# Aim of the task
For the entries below, repeat exactly each line starting with the one that contains "Before running the" and going on through the one that contains "of the application", and no others.

*** Opening Supplied entries ***

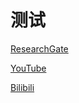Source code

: # 测试

[ResearchGate](https://www.researchgate.net/publication/xxxxxx)

[YouTube](https://youtu.be/xxxxxx)

[Bilibili](https://www.bilibili.com/video/xxxxxx)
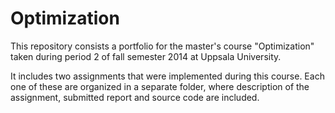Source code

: # Optimization

This repository consists a portfolio for the master's course "Optimization" 
taken during period 2 of fall semester 2014 at Uppsala University.

It includes two assignments that were implemented during this course.
Each one of these are organized in a separate folder, where description of the
assignment, submitted report and source code are included.
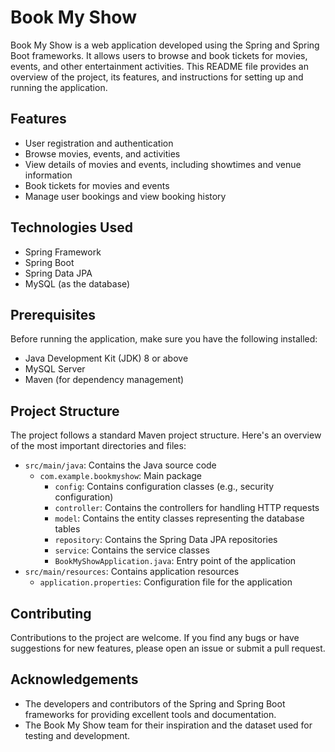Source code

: # Book My Show

Book My Show is a web application developed using the Spring and Spring Boot frameworks. It allows users to browse and book tickets for movies, events, and other entertainment activities. This README file provides an overview of the project, its features, and instructions for setting up and running the application.

## Features

- User registration and authentication
- Browse movies, events, and activities
- View details of movies and events, including showtimes and venue information
- Book tickets for movies and events
- Manage user bookings and view booking history

## Technologies Used

- Spring Framework
- Spring Boot
- Spring Data JPA
- MySQL (as the database)

## Prerequisites

Before running the application, make sure you have the following installed:

- Java Development Kit (JDK) 8 or above
- MySQL Server
- Maven (for dependency management)


## Project Structure

The project follows a standard Maven project structure. Here's an overview of the most important directories and files:

- `src/main/java`: Contains the Java source code
  - `com.example.bookmyshow`: Main package
    - `config`: Contains configuration classes (e.g., security configuration)
    - `controller`: Contains the controllers for handling HTTP requests
    - `model`: Contains the entity classes representing the database tables
    - `repository`: Contains the Spring Data JPA repositories
    - `service`: Contains the service classes
    - `BookMyShowApplication.java`: Entry point of the application
- `src/main/resources`: Contains application resources
  - `application.properties`: Configuration file for the application

## Contributing

Contributions to the project are welcome. If you find any bugs or have suggestions for new features, please open an issue or submit a pull request.


## Acknowledgements

- The developers and contributors of the Spring and Spring Boot frameworks for providing excellent tools and documentation.
- The Book My Show team for their inspiration and the dataset used for testing and development.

*** Closing Supplied entries ***

# Response to the task
Before running the application, make sure you have the following installed:

- Java Development Kit (JDK) 8 or above
- MySQL Server
- Maven (for dependency management)


## Project Structure

The project follows a standard Maven project structure. Here's an overview of the most important directories and files:

- `src/main/java`: Contains the Java source code
  - `com.example.bookmyshow`: Main package
    - `config`: Contains configuration classes (e.g., security configuration)
    - `controller`: Contains the controllers for handling HTTP requests
    - `model`: Contains the entity classes representing the database tables
    - `repository`: Contains the Spring Data JPA repositories
    - `service`: Contains the service classes
    - `BookMyShowApplication.java`: Entry point of the application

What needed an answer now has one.